The foregoing and/or other aspects and utilities of the present general inventive concept may also be achieved by providing an audio playback speed control apparatus, including a controller to obtain an audio sampling frequency and audio playback speed information of audio data and a playback speed processor to perform one or more overlapping processes and adding processes of frames of the audio data corresponding to at least one of the obtained audio sampling frequency and audio speed information.
The foregoing and/or other aspects and utilities of the present general inventive concept may also be achieved by providing a method of varying an audio playback speed, the obtaining an audio sampling frequency and audio playback speed information of audio data and performing one or more overlapping processes and adding processes of frames of the audio data corresponding to at least one of the obtained audio sampling frequency and audio speed information.
These and/or other aspects and utilities of the present general inventive concept will become apparent and more readily appreciated from the following description of the embodiments, taken in conjunction with the accompanying drawings of which:
Reference will now be made in detail to the embodiments of the present general inventive concept, examples of which are illustrated in the accompanying drawings, wherein like reference numerals refer to the like elements throughout. The embodiments are described below in order to explain the present general inventive concept by referring to the figures.
Referring to
The audio decoder 110 extracts header information and audio data from an input audio file.
The user interface unit 120 includes a control panel to allow a user to input a variety of control commands to the audio playback speed control apparatus, and receives audio playback speed information from the user.
The controller 140 receives the header information from the audio decoder 110, receives the audio playback speed information from the user interface unit 120, and extracts an audio sampling frequency from the header information.
Then, the controller 140 determines a length of an input/output frame and a length of an overlapping region between frames, on a basis of the audio sampling frequency and the audio playback speed information.
The playback speed processor 130 performs different overlapping and adding methods, according to the audio playback speeds, on a basis of the length of the input/output frame and the length of the overlapping region.
Unlike the Synchronized OverLap-and-Add (SOLA) technique, the audio playback speed control method does not include a search process, and can reproduce data at a playback speed rate represented by a discrete real number in a range from 0.5 to 2.0.
First, a user's desired playback speed information is received through a user interface (operation 210).
Then header information and audio data are extracted from an input audio file.

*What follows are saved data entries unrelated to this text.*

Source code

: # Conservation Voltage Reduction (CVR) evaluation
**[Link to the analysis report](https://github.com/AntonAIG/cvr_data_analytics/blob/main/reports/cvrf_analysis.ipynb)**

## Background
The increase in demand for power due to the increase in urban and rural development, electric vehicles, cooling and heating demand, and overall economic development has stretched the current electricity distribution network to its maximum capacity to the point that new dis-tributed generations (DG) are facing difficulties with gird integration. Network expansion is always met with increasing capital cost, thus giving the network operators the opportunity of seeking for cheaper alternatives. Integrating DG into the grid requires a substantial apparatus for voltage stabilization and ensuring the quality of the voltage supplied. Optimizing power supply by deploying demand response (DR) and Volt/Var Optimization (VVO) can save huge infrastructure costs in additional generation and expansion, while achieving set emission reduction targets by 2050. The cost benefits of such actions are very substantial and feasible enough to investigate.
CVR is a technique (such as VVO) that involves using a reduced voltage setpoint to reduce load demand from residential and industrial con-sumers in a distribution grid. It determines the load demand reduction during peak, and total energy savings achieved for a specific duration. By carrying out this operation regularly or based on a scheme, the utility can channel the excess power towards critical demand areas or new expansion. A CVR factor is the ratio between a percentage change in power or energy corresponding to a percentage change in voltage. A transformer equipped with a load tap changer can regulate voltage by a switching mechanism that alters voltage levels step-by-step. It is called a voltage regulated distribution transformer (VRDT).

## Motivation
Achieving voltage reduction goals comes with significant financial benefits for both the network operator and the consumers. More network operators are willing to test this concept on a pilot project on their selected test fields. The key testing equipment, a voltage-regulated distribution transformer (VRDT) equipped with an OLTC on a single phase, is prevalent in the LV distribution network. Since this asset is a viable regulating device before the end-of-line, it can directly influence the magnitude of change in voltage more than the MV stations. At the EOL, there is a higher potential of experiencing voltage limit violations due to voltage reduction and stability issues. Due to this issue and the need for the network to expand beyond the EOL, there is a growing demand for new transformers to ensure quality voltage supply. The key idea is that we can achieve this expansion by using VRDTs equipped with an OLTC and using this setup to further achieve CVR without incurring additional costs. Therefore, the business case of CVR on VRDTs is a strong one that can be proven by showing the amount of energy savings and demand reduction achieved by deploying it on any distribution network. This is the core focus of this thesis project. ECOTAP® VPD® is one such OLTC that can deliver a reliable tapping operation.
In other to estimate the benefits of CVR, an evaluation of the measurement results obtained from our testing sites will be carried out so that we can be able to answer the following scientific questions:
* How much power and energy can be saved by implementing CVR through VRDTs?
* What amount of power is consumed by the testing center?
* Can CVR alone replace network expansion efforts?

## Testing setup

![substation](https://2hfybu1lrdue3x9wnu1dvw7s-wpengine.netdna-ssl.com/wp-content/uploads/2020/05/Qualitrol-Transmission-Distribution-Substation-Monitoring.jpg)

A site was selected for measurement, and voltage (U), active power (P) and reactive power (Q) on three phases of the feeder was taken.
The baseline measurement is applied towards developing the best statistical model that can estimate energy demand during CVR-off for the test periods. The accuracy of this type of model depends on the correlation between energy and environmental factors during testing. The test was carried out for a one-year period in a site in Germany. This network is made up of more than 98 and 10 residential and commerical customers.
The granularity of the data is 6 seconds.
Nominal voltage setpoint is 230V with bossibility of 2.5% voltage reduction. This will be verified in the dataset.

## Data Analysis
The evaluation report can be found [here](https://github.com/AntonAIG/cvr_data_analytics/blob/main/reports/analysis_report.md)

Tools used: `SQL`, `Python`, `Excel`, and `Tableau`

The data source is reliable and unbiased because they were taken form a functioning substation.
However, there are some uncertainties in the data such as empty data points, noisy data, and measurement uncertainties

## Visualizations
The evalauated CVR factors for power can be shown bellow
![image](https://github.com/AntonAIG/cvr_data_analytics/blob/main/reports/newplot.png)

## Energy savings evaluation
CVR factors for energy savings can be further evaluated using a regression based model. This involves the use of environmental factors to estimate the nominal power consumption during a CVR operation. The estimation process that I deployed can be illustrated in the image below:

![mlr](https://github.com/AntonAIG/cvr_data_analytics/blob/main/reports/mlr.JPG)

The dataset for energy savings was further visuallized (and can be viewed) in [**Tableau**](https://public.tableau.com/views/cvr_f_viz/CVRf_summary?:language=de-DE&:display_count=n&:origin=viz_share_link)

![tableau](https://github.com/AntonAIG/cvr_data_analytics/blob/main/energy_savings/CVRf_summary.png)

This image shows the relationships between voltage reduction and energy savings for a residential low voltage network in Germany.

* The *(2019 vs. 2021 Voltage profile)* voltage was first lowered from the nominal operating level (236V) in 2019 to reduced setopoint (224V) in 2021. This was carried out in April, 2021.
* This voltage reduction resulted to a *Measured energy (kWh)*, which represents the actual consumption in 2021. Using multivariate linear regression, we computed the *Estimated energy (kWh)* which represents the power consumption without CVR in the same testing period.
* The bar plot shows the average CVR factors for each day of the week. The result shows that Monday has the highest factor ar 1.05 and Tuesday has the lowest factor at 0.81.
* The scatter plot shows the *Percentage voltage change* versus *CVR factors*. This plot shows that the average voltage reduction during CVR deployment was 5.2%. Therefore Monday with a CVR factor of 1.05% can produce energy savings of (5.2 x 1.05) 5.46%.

The input audio file may be multi-channel audio signals or a mono-channel audio signal. If multi-channel audio signals are received, the multi-channel audio signals are converted into a mono-channel audio signal at option.
Next, a sampling frequency is extracted from the header information (operation 220).
Then the length of an input/output frame and the length of an overlapping region between frames are determined on the basis of the playback speed information and the sampling frequency (operation 230). The lengths of the input/output frame and the overlapping region depend on the number of samples.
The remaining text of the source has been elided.